Problem to solve: All entries below must be written out verbatim, and the images must be dropped.

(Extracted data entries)
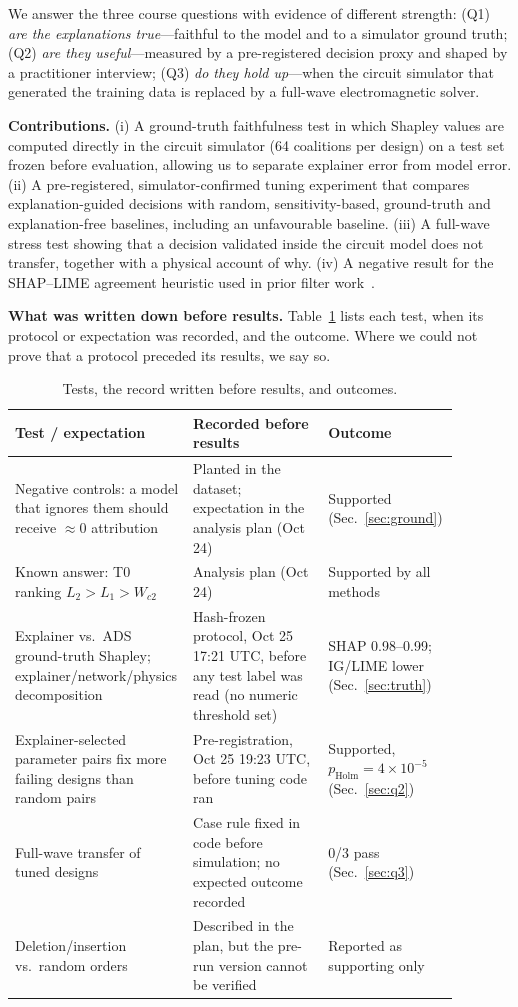 \documentclass[conference,onecolumn,10pt]{IEEEtran}
\begin{document}
We answer the three course questions with evidence of different strength:
(Q1) \emph{are the explanations true}---faithful to the model and to a simulator ground truth;
(Q2) \emph{are they useful}---measured by a pre-registered decision proxy and shaped by a practitioner interview;
(Q3) \emph{do they hold up}---when the circuit simulator that generated the training data is replaced by a full-wave electromagnetic solver.

\textbf{Contributions.}
(i) A ground-truth faithfulness test in which Shapley values are computed directly in the circuit simulator (64 coalitions per design) on a test set frozen before evaluation, allowing us to separate explainer error from model error.
(ii) A pre-registered, simulator-confirmed tuning experiment that compares explanation-guided decisions with random, sensitivity-based, ground-truth and explanation-free baselines, including an unfavourable baseline.
(iii) A full-wave stress test showing that a decision validated inside the circuit model does not transfer, together with a physical account of why.
(iv) A negative result for the SHAP--LIME agreement heuristic used in prior filter work~\cite{suslova2026}.

\textbf{What was written down before results.} Table~\ref{tab:prereg} lists each test, when its protocol or expectation was recorded, and the outcome. Where we could not prove that a protocol preceded its results, we say so.

\begin{table}[htbp]
\centering
\caption{Tests, the record written before results, and outcomes.}
\label{tab:prereg}
\small
\begin{tabular}{p{0.30\linewidth}p{0.30\linewidth}p{0.28\linewidth}}
\toprule
Test / expectation & Recorded before results & Outcome \\
\midrule
Negative controls: a model that ignores them should receive $\approx0$ attribution & Planted in the dataset; expectation in the analysis plan (Oct 24) & Supported (Sec.~\ref{sec:ground}) \\
Known answer: T0 ranking $L_2>L_1>W_{c2}$ & Analysis plan (Oct 24) & Supported by all methods \\
Explainer vs.\ ADS ground-truth Shapley; explainer/network/physics decomposition & Hash-frozen protocol, Oct 25 17:21 UTC, before any test label was read (no numeric threshold set) & SHAP 0.98--0.99; IG/LIME lower (Sec.~\ref{sec:truth}) \\
Explainer-selected parameter pairs fix more failing designs than random pairs & Pre-registration, Oct 25 19:23 UTC, before tuning code ran & Supported, $p_\text{Holm}=4\times10^{-5}$ (Sec.~\ref{sec:q2}) \\
Full-wave transfer of tuned designs & Case rule fixed in code before simulation; no expected outcome recorded & 0/3 pass (Sec.~\ref{sec:q3}) \\
Deletion/insertion vs.\ random orders & Described in the plan, but the pre-run version cannot be verified & Reported as supporting only \\
\bottomrule
\end{tabular}
\end{table}
\end{document}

Exercise solution:
 \documentclass[conference,onecolumn,10pt]{IEEEtran}
\begin{document}
We answer the three course questions with evidence of different strength:
(Q1) \emph{are the explanations true}---faithful to the model and to a simulator ground truth;
(Q2) \emph{are they useful}---measured by a pre-registered decision proxy and shaped by a practitioner interview;
(Q3) \emph{do they hold up}---when the circuit simulator that generated the training data is replaced by a full-wave electromagnetic solver.

\textbf{Contributions.}
(i) A ground-truth faithfulness test in which Shapley values are computed directly in the circuit simulator (64 coalitions per design) on a test set frozen before evaluation, allowing us to separate explainer error from model error.
(ii) A pre-registered, simulator-confirmed tuning experiment that compares explanation-guided decisions with random, sensitivity-based, ground-truth and explanation-free baselines, including an unfavourable baseline.
(iii) A full-wave stress test showing that a decision validated inside the circuit model does not transfer, together with a physical account of why.
(iv) A negative result for the SHAP--LIME agreement heuristic used in prior filter work~\cite{suslova2026}.

\textbf{What was written down before results.} Table~\ref{tab:prereg} lists each test, when its protocol or expectation was recorded, and the outcome. Where we could not prove that a protocol preceded its results, we say so.

\begin{table}[htbp]
\centering
\caption{Tests, the record written before results, and outcomes.}
\label{tab:prereg}
\small
\begin{tabular}{p{0.30\linewidth}p{0.30\linewidth}p{0.28\linewidth}}
\toprule
Test / expectation & Recorded before results & Outcome \\
\midrule
Negative controls: a model that ignores them should receive $\approx0$ attribution & Planted in the dataset; expectation in the analysis plan (Oct 24) & Supported (Sec.~\ref{sec:ground}) \\
Known answer: T0 ranking $L_2>L_1>W_{c2}$ & Analysis plan (Oct 24) & Supported by all methods \\
Explainer vs.\ ADS ground-truth Shapley; explainer/network/physics decomposition & Hash-frozen protocol, Oct 25 17:21 UTC, before any test label was read (no numeric threshold set) & SHAP 0.98--0.99; IG/LIME lower (Sec.~\ref{sec:truth}) \\
Explainer-selected parameter pairs fix more failing designs than random pairs & Pre-registration, Oct 25 19:23 UTC, before tuning code ran & Supported, $p_\text{Holm}=4\times10^{-5}$ (Sec.~\ref{sec:q2}) \\
Full-wave transfer of tuned designs & Case rule fixed in code before simulation; no expected outcome recorded & 0/3 pass (Sec.~\ref{sec:q3}) \\
Deletion/insertion vs.\ random orders & Described in the plan, but the pre-run version cannot be verified & Reported as supporting only \\
\bottomrule
\end{tabular}
\end{table}
\end{document}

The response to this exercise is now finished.